Authentication factors fall into three categories:

Something you know Passwords, PINs, security questions. The most common factor, but also the most vulnerable to theft, guessing, and phishing.
Something you have A phone (for SMS/TOTP codes), a hardware security key (YubiKey), or a smart card. Harder to steal remotely, but can be lost or cloned.
Something you are Biometrics like fingerprints, facial recognition, or iris scans. Convenient but cannot be changed if compromised.
💡
The principle of defense in depth

No single authentication factor is sufficient for high-security applications. Combining factors from different categories (multi-factor authentication) dramatically increases security because an attacker must compromise multiple independent systems.

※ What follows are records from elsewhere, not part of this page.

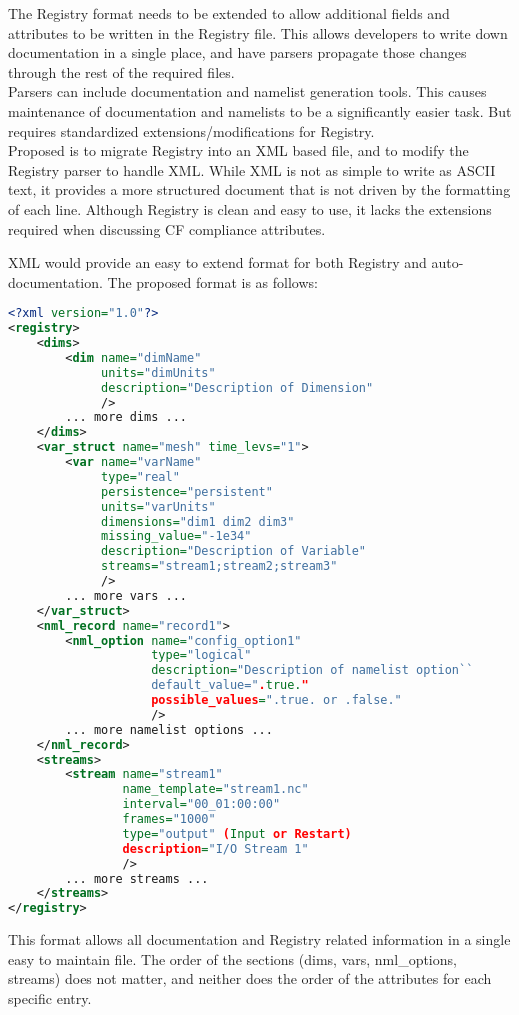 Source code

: \documentclass[11pt]{report}
\begin{document}
The Registry format needs to be extended to allow additional fields and
attributes to be written in the Registry file. This allows developers to write
down documentation in a single place, and have parsers propagate those changes
through the rest of the required files. \\

Parsers can include documentation and namelist generation tools. This causes
maintenance of documentation and namelists to be a significantly easier task.
But requires standardized extensions/modifications for Registry. \\


Proposed is to migrate Registry into an XML based file, and to modify the
Registry parser to handle XML. While XML is not as simple to write as ASCII
text, it provides a more structured document that is not driven by the
formatting of each line. Although Registry is clean and easy to use, it lacks
the extensions required when discussing CF compliance attributes.

XML would provide an easy to extend format for both Registry and auto-documentation. The proposed format is as follows:

{\small
\begin{lstlisting}[language=XML]
<?xml version="1.0"?>
<registry>
	<dims>
		<dim name="dimName"
			 units="dimUnits"
			 description="Description of Dimension"
			 />
		... more dims ...
	</dims>
	<var_struct name="mesh" time_levs="1">
		<var name="varName"
			 type="real"
			 persistence="persistent"
			 units="varUnits"
			 dimensions="dim1 dim2 dim3"
			 missing_value="-1e34"
			 description="Description of Variable"
			 streams="stream1;stream2;stream3"
			 />
		... more vars ...
	</var_struct>
	<nml_record name="record1">
		<nml_option name="config_option1"
					type="logical"
					description="Description of namelist option``
					default_value=".true."
					possible_values=".true. or .false."
					/>
		... more namelist options ...
	</nml_record>
	<streams>
		<stream name="stream1"
				name_template="stream1.nc"
				interval="00_01:00:00"
				frames="1000"
				type="output" (Input or Restart)
				description="I/O Stream 1"
				/>
		... more streams ...
	</streams>
</registry>
\end{lstlisting}
}

This format allows all documentation and Registry related information in a
single easy to maintain file. The order of the sections (dims, vars,
nml\_options, streams) does not matter, and neither does the order of the
attributes for each specific entry. \\
\end{document}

Password Storage: Hashing and Salting

How you store passwords is one of the most consequential security decisions in your application. A database breach is not a matter of "if" but "when." When it happens, the difference between properly hashed passwords and poorly stored ones determines whether millions of accounts are compromised instantly or remain protected.

What NOT to Do

# CATASTROPHIC: Plain text storage
INSERT INTO users (username, password) VALUES ('alice', 'MyP@ssw0rd!');
# If the DB is breached, every password is immediately exposed

# DANGEROUS: Simple hash without salt
import hashlib
password_hash = hashlib.sha256(password.encode()).hexdigest()
# Vulnerable to rainbow tables - precomputed hash-to-password mappings
# Same password always produces the same hash across all users

# DANGEROUS: Hash with a static salt
password_hash = hashlib.sha256(('staticSalt2024' + password).encode()).hexdigest()
# If the salt is discovered (it will be - it's in your source code),
# the attacker builds one rainbow table and cracks all passwords

The Right Way: bcrypt, scrypt, or Argon2

Use a purpose-built password hashing algorithm that includes automatic salting, is computationally expensive (slow to brute-force), and is memory-hard (resistant to GPU/ASIC acceleration).

# Python: bcrypt
import bcrypt

def hash_password(password):
    """Hash a password with bcrypt. Salt is generated automatically."""
    salt = bcrypt.gensalt(rounds=12)  # Cost factor 12 = ~250ms per hash
    return bcrypt.hashpw(password.encode('utf-8'), salt)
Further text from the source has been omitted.